To do: From the line containing "- Correct object creation" down to the line containing "1. __Enjoy :)__" in the records below, reproduce every line exactly, ends included, and omit all others.

== Segment start ==

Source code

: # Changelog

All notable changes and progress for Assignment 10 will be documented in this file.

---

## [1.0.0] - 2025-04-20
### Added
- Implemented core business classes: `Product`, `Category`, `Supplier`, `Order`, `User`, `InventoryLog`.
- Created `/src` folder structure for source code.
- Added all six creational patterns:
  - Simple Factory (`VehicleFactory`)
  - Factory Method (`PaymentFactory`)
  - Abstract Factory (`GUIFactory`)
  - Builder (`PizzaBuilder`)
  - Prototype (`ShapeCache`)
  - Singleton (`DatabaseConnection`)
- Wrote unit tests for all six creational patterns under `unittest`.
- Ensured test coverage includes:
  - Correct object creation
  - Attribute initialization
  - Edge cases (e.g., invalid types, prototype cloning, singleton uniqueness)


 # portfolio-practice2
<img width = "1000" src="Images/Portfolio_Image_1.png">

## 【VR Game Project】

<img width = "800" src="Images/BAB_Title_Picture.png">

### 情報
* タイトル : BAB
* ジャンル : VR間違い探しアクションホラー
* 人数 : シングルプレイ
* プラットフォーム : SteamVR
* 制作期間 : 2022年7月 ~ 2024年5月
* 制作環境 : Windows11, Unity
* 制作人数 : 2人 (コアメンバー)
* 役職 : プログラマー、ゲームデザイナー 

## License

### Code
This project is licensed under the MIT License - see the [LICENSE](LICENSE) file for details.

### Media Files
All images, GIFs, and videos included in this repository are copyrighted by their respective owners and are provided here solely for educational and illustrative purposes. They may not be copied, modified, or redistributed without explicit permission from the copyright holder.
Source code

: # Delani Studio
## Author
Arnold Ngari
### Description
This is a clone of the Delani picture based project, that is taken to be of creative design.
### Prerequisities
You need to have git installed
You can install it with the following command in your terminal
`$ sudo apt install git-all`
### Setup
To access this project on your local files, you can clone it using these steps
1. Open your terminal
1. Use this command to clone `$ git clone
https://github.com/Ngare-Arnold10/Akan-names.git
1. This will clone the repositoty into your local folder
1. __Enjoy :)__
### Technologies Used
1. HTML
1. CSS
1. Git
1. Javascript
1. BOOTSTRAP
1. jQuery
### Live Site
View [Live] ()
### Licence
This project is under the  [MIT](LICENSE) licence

== Segment end ==

Answer to this exercise:
  - Correct object creation
  - Attribute initialization
  - Edge cases (e.g., invalid types, prototype cloning, singleton uniqueness)


 # portfolio-practice2
<img width = "1000" src="Images/Portfolio_Image_1.png">

## 【VR Game Project】

<img width = "800" src="Images/BAB_Title_Picture.png">

### 情報
* タイトル : BAB
* ジャンル : VR間違い探しアクションホラー
* 人数 : シングルプレイ
* プラットフォーム : SteamVR
* 制作期間 : 2022年7月 ~ 2024年5月
* 制作環境 : Windows11, Unity
* 制作人数 : 2人 (コアメンバー)
* 役職 : プログラマー、ゲームデザイナー 

## License

### Code
This project is licensed under the MIT License - see the [LICENSE](LICENSE) file for details.

### Media Files
All images, GIFs, and videos included in this repository are copyrighted by their respective owners and are provided here solely for educational and illustrative purposes. They may not be copied, modified, or redistributed without explicit permission from the copyright holder.
Source code

: # Delani Studio
## Author
Arnold Ngari
### Description
This is a clone of the Delani picture based project, that is taken to be of creative design.
### Prerequisities
You need to have git installed
You can install it with the following command in your terminal
`$ sudo apt install git-all`
### Setup
To access this project on your local files, you can clone it using these steps
1. Open your terminal
1. Use this command to clone `$ git clone
https://github.com/Ngare-Arnold10/Akan-names.git
1. This will clone the repositoty into your local folder
1. __Enjoy :)__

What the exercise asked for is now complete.